September 26, 2016
A bankruptcy court has dealt a blow to a TCPA defendant’s
attempt to moot a class action lawsuit by entering into a settlement with the class
representative’s bankruptcy trustee. In re Presswood, Case No. 12-60237
(Bankr. S.D. Ill. 2016). In Presswood,
the Chapter 7 debtor, a sole proprietor, received two prepetition faxes which
he alleged violated the TCPA. Three
years after filing a Chapter 7 bankruptcy, the debtor filed a class action for
violations of the TCPA. After filing the
class action, the debtor amended his bankruptcy schedules to disclose the pre-petition
TCPA claim, valuing the claim at $500 and seeking to exempt it on his Schedule
C. The trustee did not object. Thereafter, the trustee entered into a
proposed settlement with the TCPA defendant for $10,000.00 and filed an
application to approve compromise. The
debtor objected, calling into question the trustee’s standing and submitting
that the proposed settlement amount grossly exceeds the value of the
claim. Specifically, the debtor alleged
that the settlement was an attempt to “buy off” the class action.
The bankruptcy court in reviewing the application to approve
settlement first addressed the issue of the standing of both the debtor to
object to the proposed settlement and the trustee to settle the suit.

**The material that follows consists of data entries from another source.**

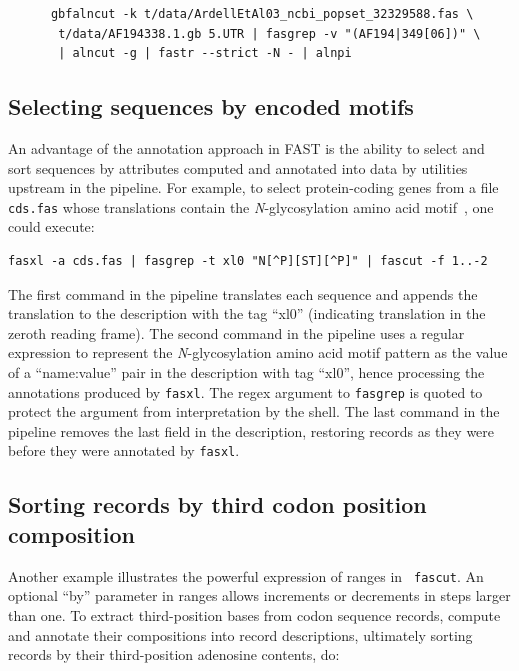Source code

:\documentclass{frontiersSCNS} %
\begin{document}
\begin{verbatim}
      gbfalncut -k t/data/ArdellEtAl03_ncbi_popset_32329588.fas \
       t/data/AF194338.1.gb 5.UTR | fasgrep -v "(AF194|349[06])" \
       | alncut -g | fastr --strict -N - | alnpi
\end{verbatim}

\subsection{Selecting sequences by encoded motifs }

An advantage of the annotation approach in FAST is the ability to
select and sort sequences by attributes computed and annotated into
data by utilities upstream in the pipeline. For example, to select
protein-coding genes from a file {\tt cds.fas} whose translations
contain the {\it N}-glycosylation amino acid
motif~\citep{KornfieldKornfield85}, one could execute:

\begin{verbatim}
fasxl -a cds.fas | fasgrep -t xl0 "N[^P][ST][^P]" | fascut -f 1..-2
\end{verbatim}
 
The first command in the pipeline translates each sequence and appends
the translation to the description with the tag ``xl0'' (indicating
translation in the zeroth reading frame). The second command in the
pipeline uses a regular expression to represent the {\it
  N}-glycosylation amino acid motif pattern as the value of a
``name:value'' pair in the description with tag ``xl0'', hence
processing the annotations produced by {\tt fasxl}. The regex argument
to {\tt fasgrep} is quoted to protect the argument from interpretation
by the shell. The last command in the pipeline removes the last field
in the description, restoring records as they were before they were
annotated by {\tt fasxl}.

\subsection{Sorting records by third codon position composition}

Another example illustrates the powerful expression of ranges in {\tt
  fascut}. An optional ``by'' parameter in ranges allows increments or
decrements in steps larger than one. To extract third-position bases
from codon sequence records, compute and annotate their compositions
into record descriptions, ultimately sorting records by
their third-position adenosine contents, do:
\end{document}
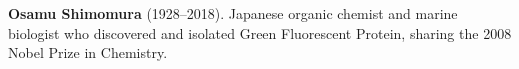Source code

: \nobelchemistry \textbf{Osamu Shimomura} (1928–2018). Japanese organic chemist and marine biologist who discovered and isolated Green Fluorescent Protein, sharing the 2008 Nobel Prize in Chemistry.

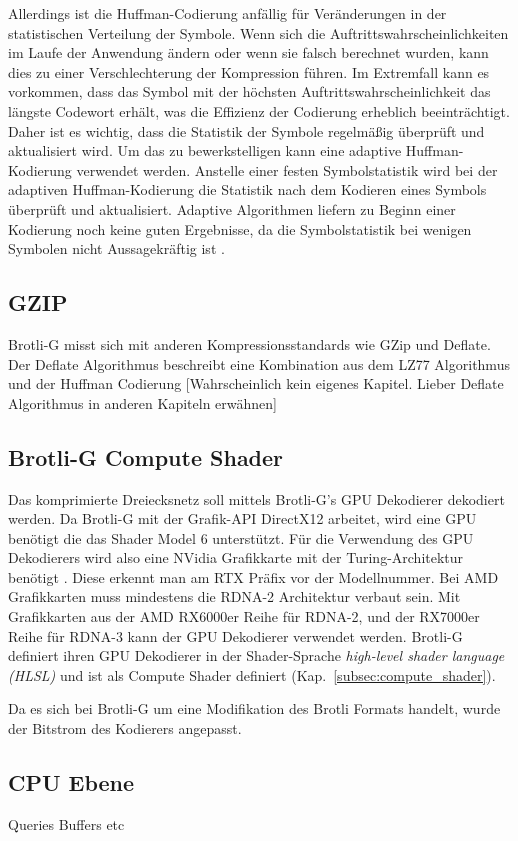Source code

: Allerdings ist die Huffman-Codierung anfällig für Veränderungen in der statistischen Verteilung der Symbole. Wenn sich die Auftrittswahrscheinlichkeiten im Laufe der Anwendung ändern oder wenn sie falsch berechnet wurden, kann dies zu einer Verschlechterung der Kompression führen. Im Extremfall kann es vorkommen, dass das Symbol mit der höchsten Auftrittswahrscheinlichkeit das längste Codewort erhält, was die Effizienz der Codierung erheblich beeinträchtigt. Daher ist es wichtig, dass die Statistik der Symbole regelmäßig überprüft und aktualisiert wird.
Um das zu bewerkstelligen kann eine adaptive Huffman-Kodierung verwendet werden. Anstelle einer festen Symbolstatistik wird bei der adaptiven Huffman-Kodierung die Statistik nach dem Kodieren eines Symbols überprüft und aktualisiert. Adaptive Algorithmen liefern zu Beginn einer Kodierung noch keine guten Ergebnisse, da die Symbolstatistik bei wenigen Symbolen nicht Aussagekräftig ist \cite{Jeon1998}. 

\subsection{GZIP}
\label{subsec:gzip}
Brotli-G misst sich mit anderen Kompressionsstandards wie GZip und Deflate.
Der Deflate Algorithmus beschreibt eine Kombination aus dem LZ77 Algorithmus und der Huffman Codierung
[Wahrscheinlich kein eigenes Kapitel. Lieber Deflate Algorithmus in anderen Kapiteln erwähnen]

\subsection{Brotli-G Compute Shader}
\label{subsec:brotlig_compute}
Das komprimierte Dreiecksnetz soll mittels Brotli-G's GPU Dekodierer dekodiert werden.
Da Brotli-G mit der Grafik-API DirectX12 arbeitet, wird eine GPU benötigt die das Shader Model 6 unterstützt.
Für die Verwendung des GPU Dekodierers wird also eine NVidia Grafikkarte mit der Turing-Architektur benötigt \cite{Burgess2020}.
Diese erkennt man am RTX Präfix vor der Modellnummer.
Bei AMD Grafikkarten muss mindestens die RDNA-2 Architektur verbaut sein.
Mit Grafikkarten aus der AMD RX6000er Reihe für RDNA-2, und der RX7000er Reihe für RDNA-3 kann der GPU Dekodierer verwendet werden.
Brotli-G definiert ihren GPU Dekodierer in der Shader-Sprache \textit{high-level shader language (HLSL)} und ist als Compute Shader definiert (Kap.~\ref{subsec:compute_shader}). \newline

Da es sich bei Brotli-G um eine Modifikation des Brotli Formats handelt, wurde der Bitstrom des Kodierers angepasst.


\subsection{CPU Ebene}
\label{subsec:brotlig_cpu}
Queries Buffers etc
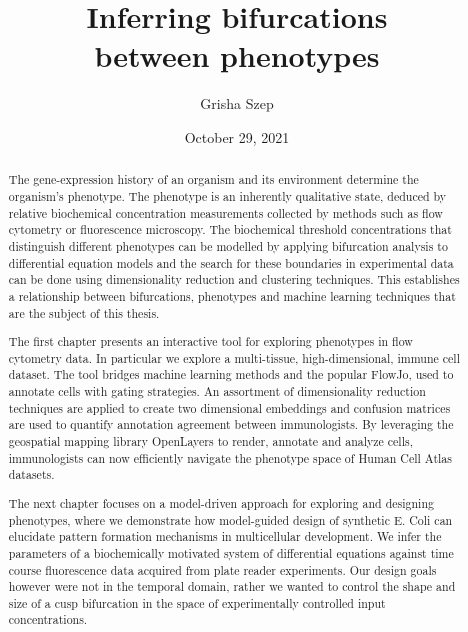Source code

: \title{Inferring bifurcations\\between phenotypes}
\author{Grisha Szep}


\date{October 29, 2021}
\maketitle

\begin{abstract} %

    The gene-expression history of an organism and its environment determine the organism’s phenotype. The phenotype is an inherently qualitative state, deduced by relative biochemical concentration measurements collected by methods such as flow cytometry or fluorescence microscopy. The biochemical threshold concentrations that distinguish different phenotypes can be modelled by applying bifurcation analysis to differential equation models and the search for these boundaries in experimental data can be done using dimensionality reduction and clustering techniques. This establishes a relationship between bifurcations, phenotypes and machine learning techniques that are the subject of this thesis.

    The first chapter presents an interactive tool for exploring phenotypes in flow cytometry data. In particular we explore a multi-tissue, high-dimensional, immune cell dataset. The tool bridges machine learning methods and the popular FlowJo, used to annotate cells with gating strategies. An assortment of dimensionality reduction techniques are applied to create two dimensional embeddings and confusion matrices are used to quantify annotation agreement between immunologists. By leveraging the geospatial mapping library OpenLayers to render, annotate and analyze cells, immunologists can now efficiently navigate the phenotype space of Human Cell Atlas datasets.
    
    The next chapter focuses on a model-driven approach for exploring and designing phenotypes, where we demonstrate how model-guided design of synthetic E. Coli can elucidate pattern formation mechanisms in multicellular development. We infer the parameters of a biochemically motivated system of differential equations against time course fluorescence data acquired from plate reader experiments. Our design goals however were not in the temporal domain, rather we wanted to control the shape and size of a cusp bifurcation in the space of experimentally controlled input concentrations.
    

\end{abstract}
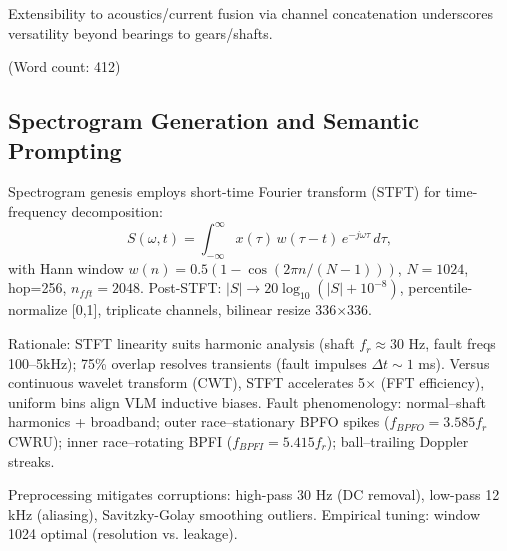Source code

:Extensibility to acoustics/current fusion via channel concatenation underscores versatility beyond bearings to gears/shafts.

(Word count: 412)

\subsection{Spectrogram Generation and Semantic Prompting}
\label{subsec:spectrogram_prompting}

Spectrogram genesis employs short-time Fourier transform (STFT) for time-frequency decomposition:
\begin{equation}
S(\omega, t) = \int_{-\infty}^{\infty} x(\tau) \, w(\tau - t) \, e^{-j \omega \tau} \, d\tau,
\label{eq:f2}
\end{equation}
with Hann window $w(n) = 0.5 (1 - \cos(2\pi n / (N-1)))$, $N=1024$, hop=256, $n_{fft}=2048$. Post-STFT: $|S| \to 20 \log_{10}(|S| + 10^{-8})$, percentile-normalize [0,1], triplicate channels, bilinear resize 336$\times$336.

Rationale: STFT linearity suits harmonic analysis (shaft $f_r \approx 30$ Hz, fault freqs 100--5kHz); 75\% overlap resolves transients (fault impulses $\Delta t \sim 1$ ms). Versus continuous wavelet transform (CWT), STFT accelerates 5$\times$ (FFT efficiency), uniform bins align VLM inductive biases. Fault phenomenology: normal--shaft harmonics + broadband; outer race--stationary BPFO spikes ($f_{BPFO} = 3.585 f_r$ CWRU); inner race--rotating BPFI ($f_{BPFI} = 5.415 f_r$); ball--trailing Doppler streaks.

Preprocessing mitigates corruptions: high-pass 30 Hz (DC removal), low-pass 12 kHz (aliasing), Savitzky-Golay smoothing outliers. Empirical tuning: window 1024 optimal (resolution vs. leakage).

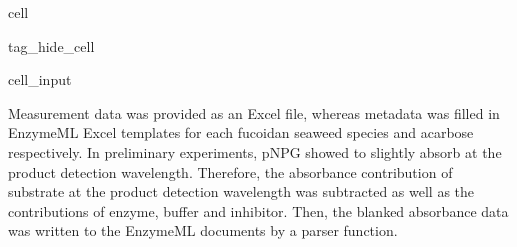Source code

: \documentclass[letterpaper,12pt,english]{jupyterBook}
\begin{document}
\begin{sphinxuseclass}{cell}
\begin{sphinxuseclass}{tag_hide_cell}
\begin{sphinxVerbatimInput}
\begin{sphinxuseclass}{cell_input}
\begin{sphinxVerbatim}[commandchars=\\\{\}]
       

         
            
            
                 

     

 
       
          
             
\end{sphinxVerbatim}

\end{sphinxuseclass}\end{sphinxVerbatimInput}

\end{sphinxuseclass}
\end{sphinxuseclass}
\sphinxAtStartPar
Measurement data was provided as an Excel file, whereas metadata was filled in EnzymeML Excel templates for each fucoidan seaweed species and acarbose respectively. In preliminary experiments, p\sphinxhyphen{}NPG showed to slightly absorb at the product detection wavelength. Therefore, the absorbance contribution of substrate at the product detection wavelength was subtracted as well as the contributions of enzyme, buffer and inhibitor. Then, the blanked absorbance data was written to the EnzymeML documents by a parser function.
\end{document}
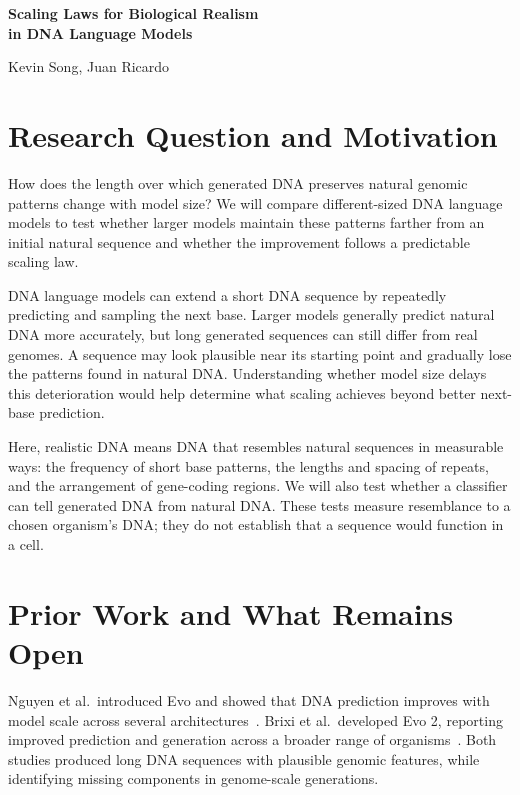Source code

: \documentclass[11pt,letterpaper]{article}
\begin{document}
\begin{center}
{\Large\bfseries Scaling Laws for Biological Realism\\[3pt] in DNA Language Models}\par
\vspace{5pt}
{Kevin Song, Juan Ricardo}
\end{center}
\vspace{-5pt}

\section{Research Question and Motivation}
How does the length over which generated DNA preserves natural genomic patterns change with model size? We will compare different-sized DNA language models to test whether larger models maintain these patterns farther from an initial natural sequence and whether the improvement follows a predictable scaling law.

DNA language models can extend a short DNA sequence by repeatedly predicting and sampling the next base. Larger models generally predict natural DNA more accurately, but long generated sequences can still differ from real genomes. A sequence may look plausible near its starting point and gradually lose the patterns found in natural DNA. Understanding whether model size delays this deterioration would help determine what scaling achieves beyond better next-base prediction.

Here, realistic DNA means DNA that resembles natural sequences in measurable ways: the frequency of short base patterns, the lengths and spacing of repeats, and the arrangement of gene-coding regions. We will also test whether a classifier can tell generated DNA from natural DNA. These tests measure resemblance to a chosen organism's DNA; they do not establish that a sequence would function in a cell.

\section{Prior Work and What Remains Open}
Nguyen et al.\ introduced Evo and showed that DNA prediction improves with model scale across several architectures~\cite{evo}. Brixi et al.\ developed Evo 2, reporting improved prediction and generation across a broader range of organisms~\cite{evo2}. Both studies produced long DNA sequences with plausible genomic features, while identifying missing components in genome-scale generations.
\end{document}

In reviewing the two competing interests, the
court noted that, in order for the debtor to have standing, he must have a
pecuniary interest in the outcome.
However, “if as posited by the Debtor on his amended Schedule C, the
cause of action is actually worth no more than the claimed exemption, the issue
becomes not whether the Debtor has standing to challenge the Trustee’s proposed
settlement, but, rather, whether the Trustee has standing to settle a suit that
is not property of the bankruptcy estate.”
After conducting a valuation hearing as to the value of the
debtor’s TCPA claim based upon two faxes, the court determined that it could
not find that the value of the TCPA claim exceeded the $500 exemption claimed
by the debtor. Moreover, the court was
troubled by the fact that there were no other class representatives and that a
dismissal of the debtor’s claims would defeat the class action in its entirety
because the statute of limitations had run.
“By offering to settle the estate’s claim for $10,000, which is over
three times more than the highest possible recovery under the relevant sections
of the TCPA and twenty times the
value supported by the evidence, the Court can only conclude that Pernix is
attempting to “buy off not only the estate’s claim but those of all of the
other putative class members as well.”
This case is reminiscent of the spate of recent offer of
judgment cases. See Campbell-Ewald Co. v.
Gomez, 136 S. Ct. 663 (2016). Defendants’
attempts to moot class actions by settling with the named plaintiff have met
the same fate as the defendant in this case.
Ironically, the defendant in this matter had a better chance of the
settlement being approved, and therefore the class action being dismissed, if
it had offered a lower, more realistic settlement amount to the trustee. Offering $1,000.00 instead of $10,000.00,
which the court found suspect, could have led to the settlement being approved
and the class action’s dismissal because the statute of limitations would have
been a bar to a new named plaintiff being substituted.